James v. United Artists Corp.
Headline: Court blocks West Virginia from taxing a New York film distributor’s receipts, holding the distributor did not collect income in the state and the tax unlawfully burdened interstate commerce, protecting out-of-state distributors.
Holding:
- Prevents states from taxing out-of-state distributors without in-state collection or agents.
- Leaves local theater operators responsible for their own gross-receipts tax.

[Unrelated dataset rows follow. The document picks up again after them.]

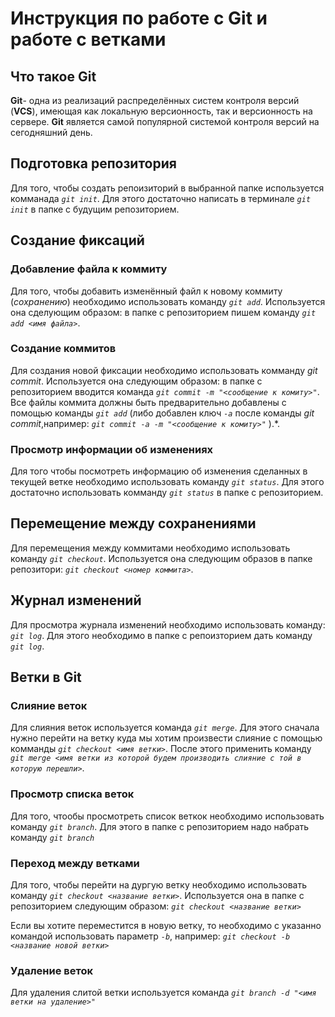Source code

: # Инструкция по работе с Git и работе с ветками

## Что такое Git

**Git**- одна из реализаций распределённых систем контроля версий (**VCS**), имеющая как локальную версионность, так и версионность на сервере. **Git** является самой популярной системой контроля версий на сегодняшний день.  

## Подготовка репозитория

Для того, чтобы создать репоизиторий в выбранной папке используется комманада *`git init`*.
Для этого достаточно написать в терминале *`git init`* в папке с будущим репозиторием.

## Создание фиксаций

### Добавление файла к коммиту

Для того, чтобы добавить изменённый файл к новому коммиту (*сохранению*) необходимо использовать команду *`git add`*. Используется она сделующим образом: в папке с репозиторием пишем команду *`git add <имя файла>`*. 

### Создание коммитов

Для создания новой фиксации необходимо использовать комманду *git commit*. Используется она следующим образом: в папке с репозиторием вводится команда *`git commit -m "<сообщение к комиту>"`*. Все файлы коммита должны быть предварительно добавлены с помощью команды *`git add`* (либо добавлен ключ *`-a`* после команды *git commit*,например: *`git commit -a -m "<сообщение к комиту>"`* ).*.


### Просмотр информации об изменениях

Для того чтобы посмотреть информацию об изменения сделанных в текущей ветке необходимо использовать команду *`git status`*. Для этого достаточно использовать комманду *`git status`* в папке с репозиторием.

## Перемещение между сохранениями

Для перемещения между коммитами необходимо использовать команду *`git checkout`*. Используется она следующим образов в папке репозитори: *`git checkout <номер коммита>`*.

## Журнал изменений

Для просмотра журнала изменений необходимо использовать команду: *`git log`*. Для этого необходимо в папке с репоизторием дать команду *`git log`*.

## Ветки в Git

### Слияние веток

Для слияния веток используется команда *`git merge`*. Для этого сначала нужно перейти на ветку куда мы хотим произвести слияние с помощью комманды *`git checkout <имя ветки>`*. После этого применить команду *`git merge <имя ветки из которой будем производить слияние с той в которую перешли>`*.

### Просмотр списка веток

Для того, чтообы просмотреть список веткок необходимо использовать команду *`git branch`*. Для этого в папке с репозиторием надо набрать команду *`git branch`*

### Переход между ветками
  
Для того, чтобы перейти на дургую ветку необходимо использовать команду *`git checkout <название ветки>`*. Используется она в папке с репозиторием следующим образом: *`git checkout <название ветки>`*

Если вы хотите переместится в новую ветку, то необходимо с указанно командой использовать параметр *`-b`*, например: _`git checkout -b <название новой ветки>`_ 

### Удаление веток

Для удаления слитой ветки используется команда *`git branch -d "<имя ветки на удаление>"`*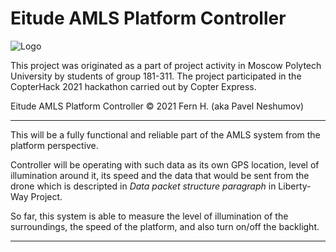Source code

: # Eitude AMLS Platform Controller

![Logo](https://github.com/XxOinvizioNxX/Liberty-Way/blob/main/git_images/logo_book.png "Logo")

This project was originated as a part of project activity in Moscow Polytech University by students of group 181-311.
The project participated in the CopterHack 2021 hackathon carried out by Copter Express.

Eitude AMLS Platform Controller © 2021 Fern H. (aka Pavel Neshumov)

----------

This will be a fully functional and reliable part of the AMLS system from the platform perspective.

Controller will be operating with such data as its own GPS location, level of illumination around it, its speed and the data that would be sent from the drone which is descripted in _Data packet structure paragraph_ in Liberty-Way Project.

So far, this system is able to measure the level of illumination of the surroundings, the speed of the platform, and also turn on/off the backlight.

----------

- Protects companies that accept contracts and receive payment outside the State.
Summary
Background
A Delaware motion-picture distributing company with its principal office in New York sued a West Virginia tax official to stop collection of a state gross-receipts tax. The company has no office or agents in West Virginia other than a traveling representative who solicits contracts. West Virginia exhibitors sign offers that the distributor accepts in New York, films are shipped into the State temporarily for showing, and exhibitors send payments to the distributor at locations outside West Virginia. The State sought to tax the distributor under a statute on ‘‘collecting incomes’’ in the State.
Reasoning
The central question was whether the distributor was legally “engaging within” West Virginia in the business of collecting income so as to incur the State’s one-percent gross-receipts tax. The Court relied on the statute’s language that the taxed activity must be carried on within the State. Because the distributor did not maintain offices or collection agents in West Virginia, and exhibitors paid the distributor at out-of-state locations, the Court found no basis to treat the distributor as collecting income in West Virginia. The lower court’s injunction was affirmed, the distributor prevailing, and the attempted tax was held to impose an unconstitutional burden on interstate commerce.
Real world impact
The ruling protects out-of-state distributors who accept contracts and receive payment outside a State from being taxed there solely because their films are temporarily shown in-state. Local theater operators remain subject to the State’s tax on exhibition receipts. The decision does not resolve whether a differently framed State tax could apply to income actually collected inside the State.